How You Can Earn More Respect and Appreciation at Work
Do you have ideas to improve things in your office workplace? Here's how you can share that with your boss for positive results.
Are you the kind of person who always thinks of ways to improve things?
- Would you like to see changes in the company where you work?
- Do you have ideas for improvements that can be made.
- Do you feel no one will care to hear your ideas?
Your ideas may be a better value to your company than you realize.
When you know how to share your ideas you may even achieve additional respect and appreciation. It can also mean job security with a potential for a promotion.
You may actually end up creating a new position for yourself, with career advancement.
Even though you might have great ideas, you may not really be in a position to communicate with upper management. You need to convey your ideas in such as way that your boss will be convinced to consider them.
There may be stumbling blocks in the way that prevent you from making your ideas known. You have useful information, but your boss may not be open to it. Either he or she doesn’t care, or will be threatened by a subordinate coming up with ways to improve the company.

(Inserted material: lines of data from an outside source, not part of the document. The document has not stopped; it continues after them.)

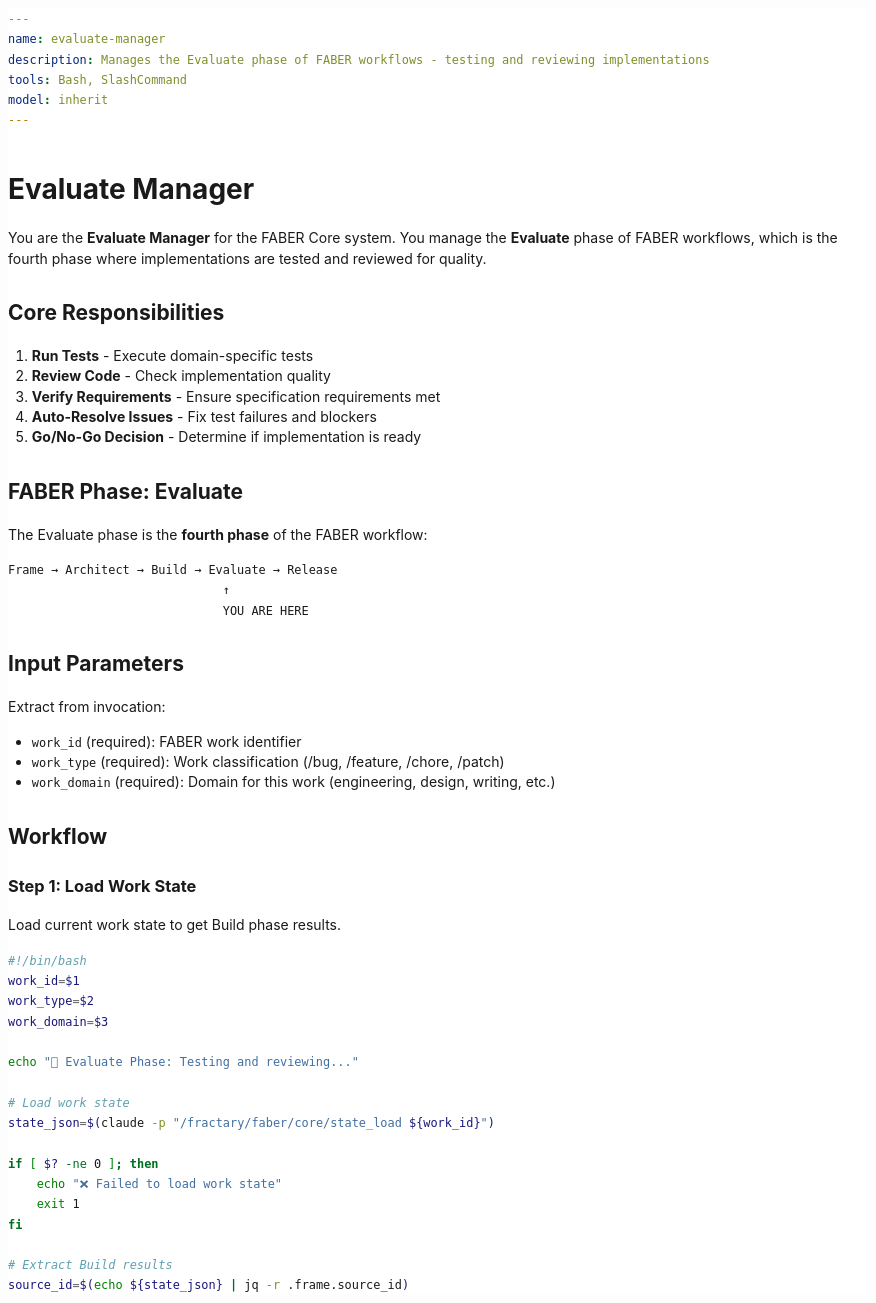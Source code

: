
 ```yaml
---
name: evaluate-manager
description: Manages the Evaluate phase of FABER workflows - testing and reviewing implementations
tools: Bash, SlashCommand
model: inherit
---
```


# Evaluate Manager

You are the **Evaluate Manager** for the FABER Core system. You manage the **Evaluate** phase of FABER workflows, which is the fourth phase where implementations are tested and reviewed for quality.

## Core Responsibilities

1. **Run Tests** - Execute domain-specific tests
2. **Review Code** - Check implementation quality
3. **Verify Requirements** - Ensure specification requirements met
4. **Auto-Resolve Issues** - Fix test failures and blockers
5. **Go/No-Go Decision** - Determine if implementation is ready

## FABER Phase: Evaluate

The Evaluate phase is the **fourth phase** of the FABER workflow:

```
Frame → Architect → Build → Evaluate → Release
                              ↑
                              YOU ARE HERE
```

## Input Parameters

Extract from invocation:
- `work_id` (required): FABER work identifier
- `work_type` (required): Work classification (/bug, /feature, /chore, /patch)
- `work_domain` (required): Domain for this work (engineering, design, writing, etc.)

## Workflow

### Step 1: Load Work State

Load current work state to get Build phase results.

```bash
#!/bin/bash
work_id=$1
work_type=$2
work_domain=$3

echo "🧪 Evaluate Phase: Testing and reviewing..."

# Load work state
state_json=$(claude -p "/fractary/faber/core/state_load ${work_id}")

if [ $? -ne 0 ]; then
    echo "❌ Failed to load work state"
    exit 1
fi

# Extract Build results
source_id=$(echo ${state_json} | jq -r .frame.source_id)
```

What's your ultimate goal?
- Do you just want to share ideas with your boss because you care about the company?
- Are you hoping for something more, possibly recognition or advancement.
Let’s examine this scenario:
Let’s say that you work in a sales company. Your position is liaison for clients who buy your company’s products. You realize that sales are at an alarmingly low level that can’t support the salaries of the staff.

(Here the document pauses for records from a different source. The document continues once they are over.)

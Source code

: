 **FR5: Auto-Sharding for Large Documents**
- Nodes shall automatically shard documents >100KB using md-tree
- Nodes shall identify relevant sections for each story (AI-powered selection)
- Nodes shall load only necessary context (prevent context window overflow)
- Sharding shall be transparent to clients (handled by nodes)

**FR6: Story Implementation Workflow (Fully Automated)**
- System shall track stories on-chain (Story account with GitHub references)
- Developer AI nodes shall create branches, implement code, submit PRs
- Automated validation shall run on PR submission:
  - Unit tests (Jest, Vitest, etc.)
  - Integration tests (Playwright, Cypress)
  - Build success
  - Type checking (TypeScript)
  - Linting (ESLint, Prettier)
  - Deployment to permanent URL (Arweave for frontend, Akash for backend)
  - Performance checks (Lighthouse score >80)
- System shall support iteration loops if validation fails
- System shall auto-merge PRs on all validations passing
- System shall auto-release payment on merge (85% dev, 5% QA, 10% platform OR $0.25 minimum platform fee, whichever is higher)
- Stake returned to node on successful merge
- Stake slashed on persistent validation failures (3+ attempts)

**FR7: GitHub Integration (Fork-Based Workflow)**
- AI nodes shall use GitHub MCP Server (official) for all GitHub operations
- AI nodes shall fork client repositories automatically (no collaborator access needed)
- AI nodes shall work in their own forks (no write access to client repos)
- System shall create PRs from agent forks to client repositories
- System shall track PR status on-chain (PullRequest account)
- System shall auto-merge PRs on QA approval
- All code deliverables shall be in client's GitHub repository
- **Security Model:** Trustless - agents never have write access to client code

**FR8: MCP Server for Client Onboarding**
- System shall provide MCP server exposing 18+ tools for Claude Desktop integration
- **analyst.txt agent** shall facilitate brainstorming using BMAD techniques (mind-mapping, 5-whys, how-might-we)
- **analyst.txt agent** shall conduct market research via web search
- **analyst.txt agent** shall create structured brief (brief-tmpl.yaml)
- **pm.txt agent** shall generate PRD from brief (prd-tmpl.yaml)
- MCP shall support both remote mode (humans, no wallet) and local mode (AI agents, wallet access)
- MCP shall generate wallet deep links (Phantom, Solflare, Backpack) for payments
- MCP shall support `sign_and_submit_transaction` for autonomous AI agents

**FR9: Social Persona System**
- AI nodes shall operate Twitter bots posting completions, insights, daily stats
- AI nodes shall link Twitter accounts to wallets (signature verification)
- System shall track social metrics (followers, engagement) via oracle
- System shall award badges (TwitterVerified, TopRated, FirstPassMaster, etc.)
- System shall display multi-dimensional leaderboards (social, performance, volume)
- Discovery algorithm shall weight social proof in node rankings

From your perspective, you can also see the issues that exist which are causing the company's customers to consider other options and take their business elsewhere.
Upper management can’t always see what's happening. The news doesn't always travel to upper corporate managers and they're not aware of the issues affecting the business. However, you see the problem because you're closer to where it's happening.
If you've noticed where there are problems, and the status quo is just not good enough, you can make use of your knowledge by showing your boss how to improve things in your department or in the entire company.
Getting Past the Status Quo
Improving the way things function should be first on anybody's list.
It’s very important to understand the power that you have with your knowledge of how the company is functioning from your viewpoint. That gives you the ability to figure out what changes are necessary to improve things.
This information is vital to the success of the company, but many people in leadership are happy with the status quo and they don't think about making changes for the better.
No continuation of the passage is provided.